Assignment – Please output exactly the part of the records below that opens with the line containing "has 0 length." and closes with the line containing "if they are|", both lines included, and nothing else.

Data in this exercise –
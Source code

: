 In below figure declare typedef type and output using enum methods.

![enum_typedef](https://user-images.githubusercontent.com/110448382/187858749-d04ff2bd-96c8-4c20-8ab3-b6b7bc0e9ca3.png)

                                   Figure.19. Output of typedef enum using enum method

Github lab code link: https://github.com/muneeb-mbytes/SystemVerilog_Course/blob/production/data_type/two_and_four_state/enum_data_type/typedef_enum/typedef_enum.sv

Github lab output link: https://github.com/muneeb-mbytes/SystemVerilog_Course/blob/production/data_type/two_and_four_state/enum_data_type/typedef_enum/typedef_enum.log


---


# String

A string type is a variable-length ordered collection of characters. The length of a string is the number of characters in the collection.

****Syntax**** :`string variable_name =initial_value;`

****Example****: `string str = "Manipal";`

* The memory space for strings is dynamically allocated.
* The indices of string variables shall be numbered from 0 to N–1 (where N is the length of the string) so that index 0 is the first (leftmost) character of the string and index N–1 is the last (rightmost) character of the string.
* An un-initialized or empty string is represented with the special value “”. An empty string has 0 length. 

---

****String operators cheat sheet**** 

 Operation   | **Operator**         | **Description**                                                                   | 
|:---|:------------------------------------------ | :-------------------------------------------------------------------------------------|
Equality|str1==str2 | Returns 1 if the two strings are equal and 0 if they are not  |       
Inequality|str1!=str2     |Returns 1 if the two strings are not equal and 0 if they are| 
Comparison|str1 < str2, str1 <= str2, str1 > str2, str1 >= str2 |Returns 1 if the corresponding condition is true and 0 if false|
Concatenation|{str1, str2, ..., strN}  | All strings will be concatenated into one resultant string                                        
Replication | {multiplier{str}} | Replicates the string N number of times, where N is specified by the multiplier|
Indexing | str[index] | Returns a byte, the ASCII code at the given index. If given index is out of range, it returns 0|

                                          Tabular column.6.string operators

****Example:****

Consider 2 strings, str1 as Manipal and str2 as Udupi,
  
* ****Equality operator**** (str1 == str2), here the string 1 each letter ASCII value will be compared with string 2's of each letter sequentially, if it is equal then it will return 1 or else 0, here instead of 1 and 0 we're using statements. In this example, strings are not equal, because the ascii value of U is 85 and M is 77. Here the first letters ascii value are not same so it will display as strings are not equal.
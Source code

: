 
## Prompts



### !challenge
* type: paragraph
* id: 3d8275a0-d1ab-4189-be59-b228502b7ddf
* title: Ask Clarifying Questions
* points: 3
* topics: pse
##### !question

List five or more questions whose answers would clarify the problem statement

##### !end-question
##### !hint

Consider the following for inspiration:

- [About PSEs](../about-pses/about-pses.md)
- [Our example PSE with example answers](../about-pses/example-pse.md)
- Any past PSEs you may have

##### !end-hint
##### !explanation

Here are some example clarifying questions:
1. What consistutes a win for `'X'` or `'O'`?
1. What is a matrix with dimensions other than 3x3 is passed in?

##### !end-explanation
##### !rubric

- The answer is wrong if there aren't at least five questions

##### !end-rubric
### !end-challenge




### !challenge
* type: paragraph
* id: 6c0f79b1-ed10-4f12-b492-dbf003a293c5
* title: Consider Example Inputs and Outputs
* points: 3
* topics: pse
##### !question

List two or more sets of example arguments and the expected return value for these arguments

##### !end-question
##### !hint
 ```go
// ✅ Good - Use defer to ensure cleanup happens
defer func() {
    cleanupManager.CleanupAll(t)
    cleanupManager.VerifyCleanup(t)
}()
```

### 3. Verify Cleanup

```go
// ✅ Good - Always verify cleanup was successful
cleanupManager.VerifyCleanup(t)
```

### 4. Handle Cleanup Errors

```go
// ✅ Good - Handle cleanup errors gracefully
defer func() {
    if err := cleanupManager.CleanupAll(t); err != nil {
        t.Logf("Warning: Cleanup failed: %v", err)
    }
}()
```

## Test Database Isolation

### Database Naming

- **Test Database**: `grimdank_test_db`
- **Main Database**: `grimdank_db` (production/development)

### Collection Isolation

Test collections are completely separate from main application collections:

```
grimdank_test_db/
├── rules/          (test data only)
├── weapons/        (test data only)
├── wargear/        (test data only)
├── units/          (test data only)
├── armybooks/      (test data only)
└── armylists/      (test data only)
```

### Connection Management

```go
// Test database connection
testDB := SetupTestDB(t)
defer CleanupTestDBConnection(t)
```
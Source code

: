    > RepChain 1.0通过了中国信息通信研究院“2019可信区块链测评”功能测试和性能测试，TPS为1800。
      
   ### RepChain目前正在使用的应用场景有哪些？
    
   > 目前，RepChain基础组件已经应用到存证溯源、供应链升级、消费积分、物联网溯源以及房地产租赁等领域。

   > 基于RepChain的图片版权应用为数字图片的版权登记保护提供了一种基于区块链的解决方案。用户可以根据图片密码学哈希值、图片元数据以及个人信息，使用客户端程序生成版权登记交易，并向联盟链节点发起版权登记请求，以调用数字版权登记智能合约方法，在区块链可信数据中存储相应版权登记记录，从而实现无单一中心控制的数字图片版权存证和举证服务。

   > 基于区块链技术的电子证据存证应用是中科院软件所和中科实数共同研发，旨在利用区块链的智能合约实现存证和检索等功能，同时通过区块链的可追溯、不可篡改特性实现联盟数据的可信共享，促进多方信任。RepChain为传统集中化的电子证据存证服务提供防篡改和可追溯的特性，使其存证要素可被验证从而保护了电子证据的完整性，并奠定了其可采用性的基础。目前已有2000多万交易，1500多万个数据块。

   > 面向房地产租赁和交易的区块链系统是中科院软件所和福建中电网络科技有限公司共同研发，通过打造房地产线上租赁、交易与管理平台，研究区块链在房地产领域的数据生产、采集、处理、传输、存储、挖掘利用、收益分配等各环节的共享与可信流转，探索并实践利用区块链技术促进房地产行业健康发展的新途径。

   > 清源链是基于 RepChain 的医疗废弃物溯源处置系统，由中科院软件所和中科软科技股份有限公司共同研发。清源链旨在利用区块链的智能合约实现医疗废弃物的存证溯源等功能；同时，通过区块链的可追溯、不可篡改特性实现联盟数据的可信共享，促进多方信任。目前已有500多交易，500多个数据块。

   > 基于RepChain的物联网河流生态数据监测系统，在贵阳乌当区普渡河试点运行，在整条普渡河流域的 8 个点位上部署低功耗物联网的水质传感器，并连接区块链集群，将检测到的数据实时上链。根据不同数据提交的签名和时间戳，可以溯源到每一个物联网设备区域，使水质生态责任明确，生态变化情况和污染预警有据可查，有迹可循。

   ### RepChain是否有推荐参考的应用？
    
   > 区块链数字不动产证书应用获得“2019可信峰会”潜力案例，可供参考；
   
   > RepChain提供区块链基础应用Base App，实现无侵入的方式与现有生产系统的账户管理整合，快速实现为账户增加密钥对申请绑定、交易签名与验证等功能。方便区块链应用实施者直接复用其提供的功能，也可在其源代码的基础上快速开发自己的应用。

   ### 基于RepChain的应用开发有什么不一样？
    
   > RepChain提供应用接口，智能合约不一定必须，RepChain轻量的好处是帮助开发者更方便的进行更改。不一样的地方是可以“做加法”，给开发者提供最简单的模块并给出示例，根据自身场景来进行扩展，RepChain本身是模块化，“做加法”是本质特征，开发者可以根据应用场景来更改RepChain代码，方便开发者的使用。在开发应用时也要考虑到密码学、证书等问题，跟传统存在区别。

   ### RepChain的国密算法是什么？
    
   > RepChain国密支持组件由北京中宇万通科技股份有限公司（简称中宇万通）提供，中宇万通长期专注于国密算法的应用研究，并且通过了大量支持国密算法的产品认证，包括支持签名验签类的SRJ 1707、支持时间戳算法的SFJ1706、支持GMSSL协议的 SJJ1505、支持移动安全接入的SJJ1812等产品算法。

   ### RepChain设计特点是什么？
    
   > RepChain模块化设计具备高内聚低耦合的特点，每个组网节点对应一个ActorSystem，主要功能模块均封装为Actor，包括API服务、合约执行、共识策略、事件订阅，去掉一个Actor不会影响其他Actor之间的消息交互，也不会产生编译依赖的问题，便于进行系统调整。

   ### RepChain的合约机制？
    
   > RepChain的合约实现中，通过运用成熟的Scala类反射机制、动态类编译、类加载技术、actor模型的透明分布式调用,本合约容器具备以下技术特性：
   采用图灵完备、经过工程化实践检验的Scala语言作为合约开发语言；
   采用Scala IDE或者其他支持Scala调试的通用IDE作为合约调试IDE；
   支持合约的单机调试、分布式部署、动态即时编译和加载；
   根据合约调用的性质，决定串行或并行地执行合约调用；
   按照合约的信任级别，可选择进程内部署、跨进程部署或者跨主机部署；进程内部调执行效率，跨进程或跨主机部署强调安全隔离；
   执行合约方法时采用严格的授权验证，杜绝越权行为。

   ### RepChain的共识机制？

Response to the exercise –
* An un-initialized or empty string is represented with the special value “”. An empty string has 0 length. 

---

****String operators cheat sheet**** 

 Operation   | **Operator**         | **Description**                                                                   | 
|:---|:------------------------------------------ | :-------------------------------------------------------------------------------------|
Equality|str1==str2 | Returns 1 if the two strings are equal and 0 if they are not  |       
Inequality|str1!=str2     |Returns 1 if the two strings are not equal and 0 if they are| 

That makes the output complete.